CELLE. Wohl kaum jemand kennt ihn nicht, den Schalk und Helden des langlebigsten aller deutschen Volksbücher, Till Eulenspiegel oder Ulenspiegel. Die älteste erhaltene Fassung stammt aus dem Jahr 1510. Allgemein aber sind die deutlich harmloseren Geschichten des Scherzboldes aus den abgewandelten Kinderbüchern bekannt. Was dagegen den Till der Urfassung des Braunschweiger Zollschreibers Hermann Bote ausmacht umschrieb Wischmeyer nach dem Auftritt von Sven dem Spielmann in seiner ausdrucksstarken Ausführung „Wisch mir’n Hintern“–, denn das bedeute der Name des Querdenkers und zotigen Exoten: „Ul’n spegel“.

Der Kabarettist vertiefte die These von der „Geburt des Witzes aus dem Geist des fäkalen Scherzes“, nannte die derben Wahrhaftigkeiten von Fäkalsprache, kindlich analer Phase und dem Schiss aufs System. Hier knüpfte sein Vortrag auch an das Kooperationsprojekt mit dem Ausstellungsbüro Göttingen an, bei dem sich gut ein halbes Dutzend Künstler der Herausforderung stellte, den Till in die Gegenwart zu transportieren.

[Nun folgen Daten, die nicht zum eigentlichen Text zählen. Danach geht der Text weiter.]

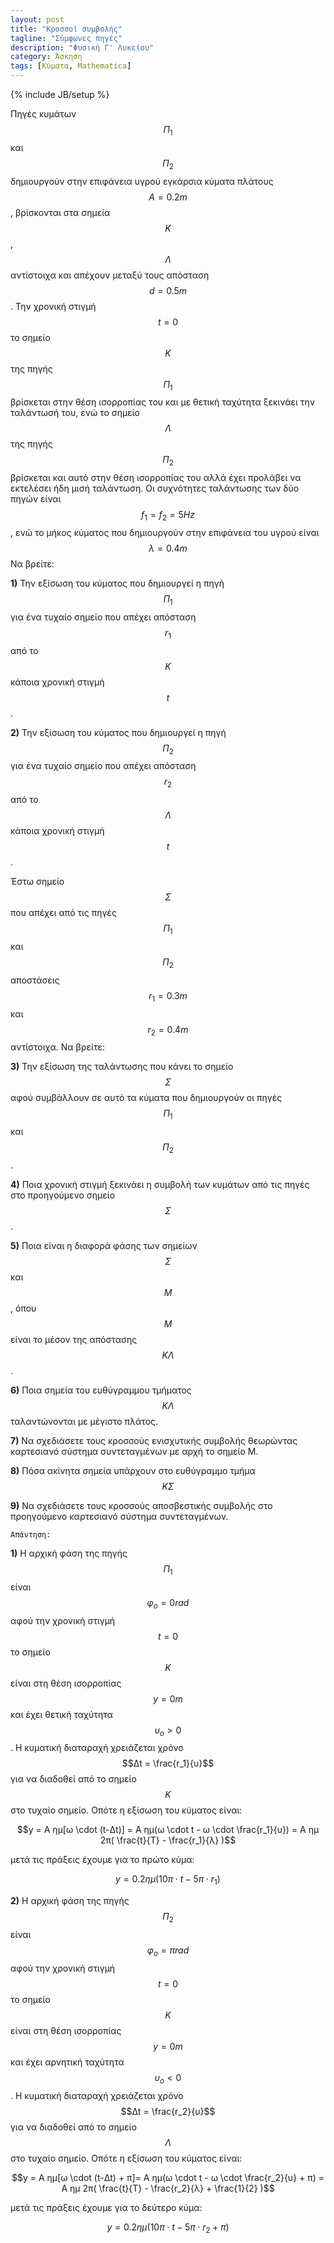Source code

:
 ```yaml
---
layout: post
title: "Κροσσοί συμβολής"
tagline: "Σύμφωνες πηγές"
description: "Φυσική Γ' Λυκείου"
category: Άσκηση
tags: [Κύματα, Mathematica]
---
```

{% include JB/setup %}

Πηγές κυμάτων $$Π_1$$ και $$Π_2$$ δημιουργούν στην επιφάνεια υγρού εγκάρσια κύματα πλάτους $$Α=0.2m$$, βρίσκονται
στα σημεία $$Κ$$, $$Λ$$ αντίστοιχα και απέχουν μεταξύ τους απόσταση $$d=0.5m$$. Την χρονική στιγμή $$t=0$$ το σημείο $$Κ$$
της πηγής $$Π_1$$ βρίσκεται στην θέση ισορροπίας του και με θετική ταχύτητα ξεκινάει την ταλάντωσή του, ενώ το σημείο
$$Λ$$ της πηγής $$Π_2$$ βρίσκεται και αυτό στην θέση ισορροπίας του αλλά έχει προλάβει να εκτελέσει ήδη μισή ταλάντωση. 
Οι συχνότητες ταλάντωσης των δύο πηγών είναι $$f_1 = f_2 = 5Hz$$, ενώ το μήκος κύματος που δημιουργούν στην επιφάνεια
του υγρού είναι $$λ=0.4m$$ Να βρείτε:


**1)** Την εξίσωση του κύματος που δημιουργεί η πηγή $$Π_1$$ για ένα τυχαίο σημείο που απέχει απόσταση $$r_1$$
από το $$Κ$$ κάποια χρονική στιγμή $$t$$.

**2)** Την εξίσωση του κύματος που δημιουργεί η πηγή $$Π_2$$ για ένα τυχαίο σημείο που απέχει απόσταση $$r_2$$
από το $$Λ$$ κάποια χρονική στιγμή $$t$$.

Έστω σημείο $$Σ$$ που απέχει από τις πηγές $$Π_1$$ και $$Π_2$$ αποστάσεις $$r_1 = 0.3m$$ και $$r_2 = 0.4m$$ αντίστοιχα. 
Να βρείτε:

**3)** Την εξίσωση της ταλάντωσης που κάνει το σημείο $$Σ$$ αφού συμβάλλουν σε αυτό τα κύματα που δημιουργούν
οι πηγές $$Π_1$$ και $$Π_2$$.

**4)** Ποια χρονική στιγμή ξεκινάει η συμβολή των κυμάτων από τις πηγές στο προηγούμενο σημείο $$Σ$$. 

**5)** Ποια είναι η διαφορά φάσης των σημείων $$Σ$$ και $$Μ$$, όπου $$Μ$$ είναι το μέσον της απόστασης $$ΚΛ$$.

**6)** Ποια σημεία του ευθύγραμμου τμήματος $$ΚΛ$$ ταλαντώνονται με μέγιστο πλάτος. 

**7)** Να σχεδιάσετε τους κροσσούς ενισχυτικής συμβολής θεωρώντας καρτεσιανό σύστημα συντεταγμένων με αρχή το σημείο Μ.

**8)** Πόσα ακίνητα σημεία υπάρχουν στο ευθύγραμμο τμήμα $$ΚΣ$$

**9)** Να σχεδιάσετε τους κροσσούς αποσβεστικής συμβολής στο προηγούμενο καρτεσιανό σύστημα συντεταγμένων.


`Απάντηση:`

**1)** Η αρχική φάση της πηγής $$Π_1$$ είναι $$φ_ο = 0 rad$$ αφού την χρονική στιγμή $$t=0$$ το σημείο $$Κ$$ είναι στη θέση 
ισορροπίας $$y = 0m$$ και έχει θετική ταχύτητα $$υ_ο > 0$$. Η κυματική διαταραχή χρειάζεται χρόνο $$Δt = \frac{r_1}{υ}$$
για να διαδοθεί από το σημείο $$Κ$$ στο τυχαίο σημείο. Οπότε η εξίσωση του κύματος είναι:

$$y = A ημ[ω \cdot (t-Δt)] = A ημ(ω \cdot t - ω \cdot \frac{r_1}{υ}) = A ημ 2π( \frac{t}{T} - \frac{r_1}{λ} )$$

μετά τις πράξεις έχουμε για το πρώτο κύμα:

$$y = 0.2 ημ(10π \cdot t - 5π \cdot r_1)$$

**2)** Η αρχική φάση της πηγής $$Π_2$$ είναι $$φ_ο = π rad$$ αφού την χρονική στιγμή $$t=0$$ το σημείο $$Κ$$ είναι στη θέση 
ισορροπίας $$y = 0m$$ και έχει αρνητική ταχύτητα $$υ_ο < 0$$. Η κυματική διαταραχή χρειάζεται χρόνο $$Δt = \frac{r_2}{υ}$$
για να διαδοθεί από το σημείο $$Λ$$ στο τυχαίο σημείο. Οπότε η εξίσωση του κύματος είναι:

$$y = A ημ[ω \cdot (t-Δt) + π]= A ημ(ω \cdot t - ω \cdot \frac{r_2}{υ} + π) = A ημ 2π( \frac{t}{T} - \frac{r_2}{λ} + \frac{1}{2} )$$

μετά τις πράξεις έχουμε για το δεύτερο κύμα:

$$y = 0.2 ημ(10π \cdot t - 5π \cdot r_2 + π)$$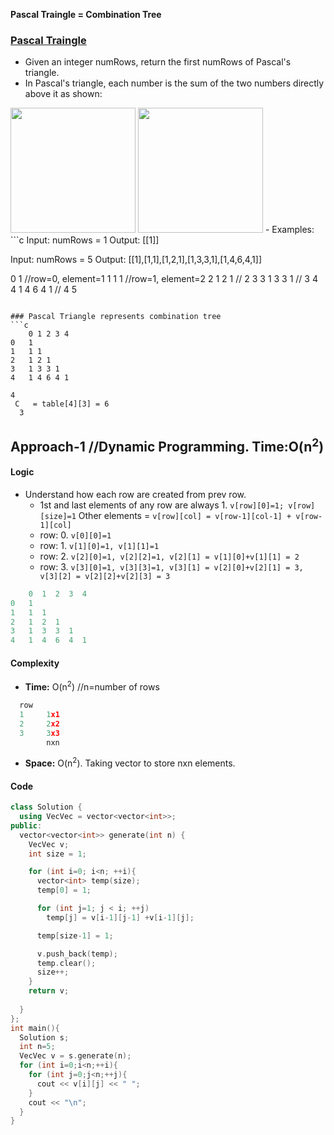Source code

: **Pascal Traingle = Combination Tree**


### [Pascal Traingle](https://leetcode.com/problems/pascals-triangle/)
- Given an integer numRows, return the first numRows of Pascal's triangle.
- In Pascal's triangle, each number is the sum of the two numbers directly above it as shown:

<img src=https://upload.wikimedia.org/wikipedia/commons/0/0d/PascalTriangleAnimated2.gif width=200/>

<img src=https://www.mathsisfun.com/numbers/images/pascals-triangle-add.svg width=200/>
- Examples:
```c
Input: numRows = 1
Output: [[1]]

Input: numRows = 5
Output: [[1],[1,1],[1,2,1],[1,3,3,1],[1,4,6,4,1]]
          
0       1     //row=0, element=1
1      1 1    //row=1, element=2
2     1 2 1   //    2          3
3    1 3 3 1  //    3          4
4   1 4 6 4 1 //    4          5
```

### Pascal Triangle represents combination tree
```c
    0 1 2 3 4
0   1
1   1 1    
2   1 2 1  
3   1 3 3 1
4   1 4 6 4 1

4
 C   = table[4][3] = 6
  3
```

<a name=a1></a>
## Approach-1  //Dynamic Programming. Time:O(n<sup>2</sup>)
#### Logic
- Understand how each row are created from prev row.
  - 1st and last elements of any row are always 1.  `v[row][0]=1; v[row][size]=1` Other elements = `v[row][col] = v[row-1][col-1] + v[row-1][col]`
  - row: 0. `v[0][0]=1`
  - row: 1. `v[1][0]=1, v[1][1]=1`
  - row: 2. `v[2][0]=1, v[2][2]=1, v[2][1] = v[1][0]+v[1][1] = 2`
  - row: 3. `v[3][0]=1, v[3][3]=1, v[3][1] = v[2][0]+v[2][1] = 3, v[3][2] = v[2][2]+v[2][3] = 3`  
```c
    0  1  2  3  4
0   1
1   1  1
2   1  2  1
3   1  3  3  1
4   1  4  6  4  1
```
#### Complexity
  - **Time:** O(n<sup>2</sup>)    //n=number of rows
```c
  row
  1     1x1
  2     2x2
  3     3x3
        nxn
```
  - **Space:** O(n<sup>2</sup>). Taking vector to store nxn elements.
#### Code
```c++
class Solution {
  using VecVec = vector<vector<int>>;
public:
  vector<vector<int>> generate(int n) {
    VecVec v;
    int size = 1;

    for (int i=0; i<n; ++i){
      vector<int> temp(size);
      temp[0] = 1;

      for (int j=1; j < i; ++j)
        temp[j] = v[i-1][j-1] +v[i-1][j];

      temp[size-1] = 1;

      v.push_back(temp);
      temp.clear();
      size++;
    }
    return v;        
        
  }
};
int main(){
  Solution s;
  int n=5;
  VecVec v = s.generate(n);
  for (int i=0;i<n;++i){
    for (int j=0;j<n;++j){
      cout << v[i][j] << " ";
    }
    cout << "\n";
  }
}
```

Pure „Illustrationen“ zum Till sind hier eher selten. Vielmehr geht es um den Geist des Rebellen. Auf unterschiedlichste Weise haben sich die Künstler auf Spurensuche nach aktuellen Eulenspiegeleien und unkonventionellem Denken begeben. In zahlreichen Cartoons und satirischen Zeichnungen von Robert Gernhardt bis F.K. Waechter, in anspielungsreichen Gemälden, Objektkunst, Skulpturen, Fotografien und Installationen stellt Till den Realitäten ein Bein. Da trifft Tierisches (Janosch) auf gesellschaftspolitische Schellen wie bei Rainer Hachfeld oder Rainer Ehrt.

Erwin Schwentner sieht Till an den Schaltstellen der medialen Macht. Facettenreich ist auch die Exponat-Sammlung von Roland Albrecht, der in einem „Museum der unerhörten Dinge“ der Kunst- und Kulturszene einen Eulen-Spiegel vorhält. Der „Pyromantiker“ Kain Karawahn setzte bereits vor der Eröffnung mit einer Feueraktion (künstlerische) Duftmarken wie einst Till bei seinen Wanderschaften auch durch des Celler Herzogs Lande.
Zu sehen bis 21. Oktober, dienstags bis sonntags, 10 bis 17 Uhr, im Bomann-Museum, Schlossplatz 7 in Celle.